A vote could come next month. Romney told Garon, who was chowing down on his everyday staple of scrambled eggs and shaved ham at the restaurant Chez Vachon, that he supports a repeal of the same-sex marriage law, prompting an emotional exchange. 

"I believe a marriage is between a man and a woman," Romney said, joining Garon in the diner booth after shaking hands with several other patrons. Garon responded, clarifying that what that meant was that if Romney is elected he would not support any legislation that would change the law so that gay servicemen would get the same benefits as heterosexual couples. 

"I believe marriage is a relationship between a man and a woman," Romney said. "We apparently disagree on that."

Afterwards reporters asked Garon about the exchange and why he felt so strongly:

Garon was sitting in a booth with his husband, whom he said he married in June. "I went and fought for my country and I think my spouse should be entitled to the same [benefits as they would] if I were married to a woman," he said. "What the hell is the difference?"

The difference is that asking people to die for this country, while denying them the full rights accorded other citizens, is an ancient and disreputable tradition. Daniel Walker Howe, in his award-winning history, notes how Andrew Jackson won the Battle of New Orleans with a truly American army of blacks, Native Americans and Irishmen, and then went on to become his country's foremost white supremacist. 

Blacks fighting in the Civil War suffered mortality rates 35 percent higher than their white comrades. Moreover, they faced court martial and execution at much higher rates. If they surrendered they were subject to enslavement, torture or massacre. Ten percent of all troops who fought for the Union were black. For their sorrows, they were turned over to the tender mercies of Red Shirts and White Liners and their sacrifice was erased from the history books:

The American Negroes are the only people in the history of the world, so far as I know, that ever became free without any effort of their own...[The Civil War] was not their business. They had not started the war nor ended it.

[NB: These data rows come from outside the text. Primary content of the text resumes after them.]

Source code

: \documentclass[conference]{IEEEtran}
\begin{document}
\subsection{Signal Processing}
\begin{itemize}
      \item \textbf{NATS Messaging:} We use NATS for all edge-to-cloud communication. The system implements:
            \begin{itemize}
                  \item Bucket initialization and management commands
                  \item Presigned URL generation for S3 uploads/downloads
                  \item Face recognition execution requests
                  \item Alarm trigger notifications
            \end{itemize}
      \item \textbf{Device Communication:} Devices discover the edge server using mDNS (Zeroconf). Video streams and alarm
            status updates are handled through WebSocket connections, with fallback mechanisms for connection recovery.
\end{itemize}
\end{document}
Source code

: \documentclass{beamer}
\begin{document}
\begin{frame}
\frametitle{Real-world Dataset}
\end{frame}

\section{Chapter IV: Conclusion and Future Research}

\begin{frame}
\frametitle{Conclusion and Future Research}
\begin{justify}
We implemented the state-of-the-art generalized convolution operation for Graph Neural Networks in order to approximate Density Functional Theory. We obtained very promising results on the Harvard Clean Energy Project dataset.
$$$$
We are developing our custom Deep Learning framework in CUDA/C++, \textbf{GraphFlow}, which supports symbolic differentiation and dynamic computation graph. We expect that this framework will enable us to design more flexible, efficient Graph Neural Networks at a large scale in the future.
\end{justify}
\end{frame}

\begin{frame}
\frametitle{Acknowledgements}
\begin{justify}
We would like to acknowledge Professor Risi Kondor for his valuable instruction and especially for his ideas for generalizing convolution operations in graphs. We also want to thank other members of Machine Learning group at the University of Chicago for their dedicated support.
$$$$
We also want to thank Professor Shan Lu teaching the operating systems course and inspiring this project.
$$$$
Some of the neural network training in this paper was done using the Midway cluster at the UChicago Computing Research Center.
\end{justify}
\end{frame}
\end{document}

They twanged banjos around the railroad stations, sang melodious spirituals and believed that some Yankee would soon come along and give them forty acres and a mule.

That was 1928. In a biography of Grant. 

Others smarter than me can fill in the history of Native Americans, of Japanese-Americans, of Latinos, of women, who fought and loved their country in spite of itself. But the tradition of asking people to die for America abroad, while denying their American-ness at home, is one fully embraced by modern conservatism. And not simply by its rabble-rousers, but by its intellectual architects like William F. Buckley. 

As sure as Buckley lived to repent his endorsement of everything from segregation to apartheid (an endorsement financed by the South African government, no less.) I expect that many of the same people who, like Romney, support enshrining discrimination in the Constitution will themselves repent. It's always easier to speak justice when the crowd has turned.

Mitt Romney should be ashamed of himself.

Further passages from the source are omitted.